Appearing before the financial services royal commission, NAB chairman Ken Henry questioned the necessity of negotiating remedial action for customers with the Australian Securities and Investments Commission.
Counsel assisting the royal commission Rowena Orr QC pointed to minutes of a board risk committee meeting held in 2015, in which NAB’s risk management team expressed “considerable frustration” with the “poor compliance record” of the bank, as well as the length of time taken to commence remedial action.
Mr Henry said that after a potential compliance breach is identified by NAB, discussions regarding possible contraventions of the law, potential penalties and the bank’s overall response, are commenced. This takes place after the potential breach is reported to, and discussed with, ASIC.
Ms Orr asked: “So, the risk committee should be advised of these matters at an earlier point in time before the ASIC notification. Do you agree with that?”
Mr Henry replied: “I do. Indeed, I wonder whether it’s necessary, in all occasions, to negotiate with ASIC at all, rather than simply notify and get on and fix it.”
Responding to a question posed by commissioner Kenneth Hayne later in the proceedings, the NAB chair agreed that the bank should take “primary responsibility” in dealing with compliance breaches by “not waiting for ASIC” in the hope that the corporate regulator would reach the same conclusion as the bank.
“I agree with you 100 per cent,” Mr Henry said. “I think our habit – and it is a habit – of going to ASIC and seeking to negotiate an outcome with ASIC, I think, that has led to elements of dysfunction, and it has certainly contributed to an insufficient pace of remediation for customers.”
The NAB chair added: “I’m not happy with it, and the board is not happy with it. [We] do have to find a different mode of behaviour.”
Mr Henry also agreed with commissioner Hayne’s assertion that the negotiation with ASIC leads to a mindset that seeks the “best deal” rather than the best outcome for customers.
“It’s not right,” Mr Henry conceded.
Further, making specific reference to the overcharging of fees to NAB’s financial advice customers, Mr Henry suggested that funding law suits from customers against the bank would have provided NAB with greater clarity regarding whether potential compliance breaches had contravened the law.
“I have wondered whether, in this case, NAB should not have, years ago, funded some of our customers to take us to this place, to this Federal Court and get an outcome.”

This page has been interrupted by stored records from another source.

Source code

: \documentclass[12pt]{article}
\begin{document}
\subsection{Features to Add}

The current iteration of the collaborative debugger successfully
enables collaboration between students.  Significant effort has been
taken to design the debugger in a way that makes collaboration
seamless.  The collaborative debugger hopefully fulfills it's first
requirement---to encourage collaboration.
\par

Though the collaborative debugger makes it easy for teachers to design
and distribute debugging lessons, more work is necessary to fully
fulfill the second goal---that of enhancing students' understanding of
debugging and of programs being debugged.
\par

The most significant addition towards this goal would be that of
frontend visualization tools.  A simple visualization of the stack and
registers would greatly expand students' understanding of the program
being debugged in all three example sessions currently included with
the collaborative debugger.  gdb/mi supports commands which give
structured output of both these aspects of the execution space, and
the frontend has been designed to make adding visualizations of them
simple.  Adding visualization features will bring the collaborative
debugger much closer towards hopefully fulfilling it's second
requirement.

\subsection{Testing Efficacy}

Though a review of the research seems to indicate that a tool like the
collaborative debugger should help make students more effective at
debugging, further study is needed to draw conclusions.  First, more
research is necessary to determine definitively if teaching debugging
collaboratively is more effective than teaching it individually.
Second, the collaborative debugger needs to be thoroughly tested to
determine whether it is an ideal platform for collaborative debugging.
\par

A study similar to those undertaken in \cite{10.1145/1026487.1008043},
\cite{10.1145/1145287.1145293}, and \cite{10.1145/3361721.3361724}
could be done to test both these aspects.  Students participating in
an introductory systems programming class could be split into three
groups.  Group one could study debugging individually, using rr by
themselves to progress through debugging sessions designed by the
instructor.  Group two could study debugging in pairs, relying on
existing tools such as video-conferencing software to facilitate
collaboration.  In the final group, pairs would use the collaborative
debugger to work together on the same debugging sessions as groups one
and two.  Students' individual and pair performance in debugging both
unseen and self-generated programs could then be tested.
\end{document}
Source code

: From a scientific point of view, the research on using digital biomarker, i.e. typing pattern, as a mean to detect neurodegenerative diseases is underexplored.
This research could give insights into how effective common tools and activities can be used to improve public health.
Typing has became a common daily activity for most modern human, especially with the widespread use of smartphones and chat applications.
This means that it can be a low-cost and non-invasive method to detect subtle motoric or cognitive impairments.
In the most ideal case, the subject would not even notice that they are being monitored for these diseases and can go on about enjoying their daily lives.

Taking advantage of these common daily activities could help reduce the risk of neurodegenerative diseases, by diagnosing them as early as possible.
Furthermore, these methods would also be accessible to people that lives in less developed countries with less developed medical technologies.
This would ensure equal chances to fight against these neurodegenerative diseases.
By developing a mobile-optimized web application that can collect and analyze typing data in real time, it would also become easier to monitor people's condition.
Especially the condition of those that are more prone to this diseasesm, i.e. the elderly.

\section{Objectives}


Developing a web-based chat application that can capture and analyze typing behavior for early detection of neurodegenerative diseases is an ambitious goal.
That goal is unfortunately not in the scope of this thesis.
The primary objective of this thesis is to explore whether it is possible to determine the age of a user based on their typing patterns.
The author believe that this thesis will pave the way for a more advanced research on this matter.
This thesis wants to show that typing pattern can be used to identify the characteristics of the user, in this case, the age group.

MS Orr interjected: “To sue NAB?”
Mr Henry continued: “Yes. It happens in other cases. As you know, I was, for 10 years, treasury portfolio secretary. The Commissioner of Taxation behaves in this way quite a lot. [The Commissioner of Taxation] has a budget to fund law suits against himself, in that case, to provide law clarification.”
Earlier this week, NAB CEO Andrew Thorburn also acknowledged that the bank’s remediation processes were “too slow”, acknowledging that the lender had treated remediation as “one of many tasks” undertaken by the bank and not as a priority. The seventh and final round of public hearings from the financial services royal commission continues.